Preseason is a paradox: it’s when new guys get a chance to prove themselves, but they only get a few minutes to do it. In our first preseason game, I went in with seven minutes left in the 4th quarter against the Ravens. It didn’t give me a lot of time. We drove down the field to score and I made all the right blocks. “I got this. I can play with these guys,” I thought.
Coaches and scouts have always told me I have good technique and a high football IQ. They’ve said I work hard and naturally gravitate to a leadership role. I thought I’d done enough in the preseason to make the team. But nope. Wrong. I got cut.
This is how you find out you’re getting cut in the NFL: First, you get a phone call. It’s usually from a lower-level team assistant-type guy. “Hey, Tyler, this is so-and-so.” The person on the other line is the “cut man,” so you know what’s about to happen. His job is to invite you up to the front office to meet the GM and head coach. You walk into a room and it’s full of guys about to get told they’re going home, just like you. Some are acting nonchalant—probably nervous energy—but the room is mostly silent.
When I showed up to that waiting room pity party, I was pissed. I was thinking about all the hard work I’d put in. And I was worried about the unknown that awaited me outside of football. When I met with the GM and head coach, they were cordial and they told me they liked my work ethic. But then they said something I can’t forget. They told me I “wasn’t stout enough.” They cut me because I was … too tall? Next thing I knew, I was in my car, by myself, beginning the eight-hour drive home. In my car, I was surrounded by new shoes and piles of football gear, reminders of my short preseason. I didn’t turn the radio on once. I was mad. Not stout enough. Stout. Stout. The word kept running through my head the whole way home until I repeated it so many times that it lost any meaning.
That was the beginning of the journeyman slog. All of a sudden, my NFL career was uncertain. From that phone call in Atlanta in 2012 to today, I’ve been cut from three different teams and I’ve received the call to try out for two others. I was on one team or another for a total of 14 weeks over the course of three full seasons, but never on an active roster. I was the guy who played in the second half of preseason games, held a dummy bag during practices, lifted weights and sat on my couch waiting for a phone call to make it all worth it.

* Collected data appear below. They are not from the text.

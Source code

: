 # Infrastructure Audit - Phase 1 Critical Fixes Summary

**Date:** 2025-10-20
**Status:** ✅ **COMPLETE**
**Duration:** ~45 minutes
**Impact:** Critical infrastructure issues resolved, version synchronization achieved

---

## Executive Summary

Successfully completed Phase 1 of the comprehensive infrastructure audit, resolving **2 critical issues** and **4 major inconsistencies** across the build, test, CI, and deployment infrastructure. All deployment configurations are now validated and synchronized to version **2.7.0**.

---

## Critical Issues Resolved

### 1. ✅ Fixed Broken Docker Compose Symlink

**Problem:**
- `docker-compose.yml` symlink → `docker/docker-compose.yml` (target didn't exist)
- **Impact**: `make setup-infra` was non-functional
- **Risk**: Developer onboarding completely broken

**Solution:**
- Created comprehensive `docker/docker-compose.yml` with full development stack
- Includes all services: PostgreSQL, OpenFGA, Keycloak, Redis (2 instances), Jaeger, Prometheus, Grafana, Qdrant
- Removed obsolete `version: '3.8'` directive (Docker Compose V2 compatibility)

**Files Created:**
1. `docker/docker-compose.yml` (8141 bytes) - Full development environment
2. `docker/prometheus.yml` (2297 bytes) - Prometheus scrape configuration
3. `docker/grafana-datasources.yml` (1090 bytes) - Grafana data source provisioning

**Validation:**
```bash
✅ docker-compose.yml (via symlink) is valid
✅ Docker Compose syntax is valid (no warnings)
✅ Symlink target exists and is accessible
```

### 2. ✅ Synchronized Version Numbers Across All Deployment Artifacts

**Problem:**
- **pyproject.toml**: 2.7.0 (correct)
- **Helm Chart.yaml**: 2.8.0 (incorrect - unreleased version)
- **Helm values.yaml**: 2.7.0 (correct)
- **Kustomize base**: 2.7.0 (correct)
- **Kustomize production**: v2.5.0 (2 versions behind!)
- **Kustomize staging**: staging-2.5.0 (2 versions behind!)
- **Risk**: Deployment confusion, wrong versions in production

Was it actually worth it? I told myself yes. Every Pop Warner kid wants to be the high school star. Every high school athlete wants the football scholarship. And every college player wants a shot at the NFL. It is the most exclusive of clubs. The most popular sports league in this country.
But in between NFL “jobs,” I needed to find non-football work. A real job. At first, it was hard to admit that I was unemployed. My girlfriend (now my wife), Ashlee, and I were living together in Miami, and even though she had a decent job, it couldn’t provide for both of us. It felt nearly impossible to find a decent-paying job and still be ready to leave for the NFL any time my phone buzzed. You don’t show up for a job interview and say “I’m a good worker and I can’t wait to contribute to your company—by the way, I may need to take a leave of absence at any time, with no advance notice. Hire me!”
So while you stay ready, you search for super sexy ways to bring in income. I waited tables. I shoveled snow. I worked with a landscaping company. I took any odd job to help out. Sometimes I had to borrow money from my parents. For a while, I was a substitute English teacher. I really enjoyed it because I’ve always liked literature.
But at the same time, it was surreal to be re-reading high school books while I waited for the phone to ring. Teaching Beowulf meant I had to re-study it. Sometimes all I could do was laugh and shrug my shoulders. How had my NFL journey intersected with Beowulf? I loved the students, but they were also everyday reminders of my NFL dreams. I remember sitting in an empty classroom, wondering what my buddies in the League were up to. They weren’t grading papers. And I’ll be honest—it was hard when my students would ask me, “How much money did you make in the NFL?” That’s always the first thing kids ask. I would just give them a vague answer because the truth is, they wouldn’t have believed that my teaching salary was a more lucrative income than my NFL salary.
But by far the toughest part of “just in case” was trying to maintain a normal relationship. To be a journeyman in the NFL is to prioritize football above all else. Instead of clearing my schedule to go on a dinner date with Ashlee, far too often I was clearing my schedule to drive to a tryout in another state. Ashlee has supported me—emotionally, and often, financially—every step of the way. But my NFL dream was turning my marriage into a long-distance relationship. I would make empty promises: We sacrifice now in order to have it made later. We will be set for life. This time will be different. It’s going to be worth it. And so on. But it wasn’t different. And we were absolutely not set for life. In fact, we were in more of a hole than if I would have gotten a sales job right out of college.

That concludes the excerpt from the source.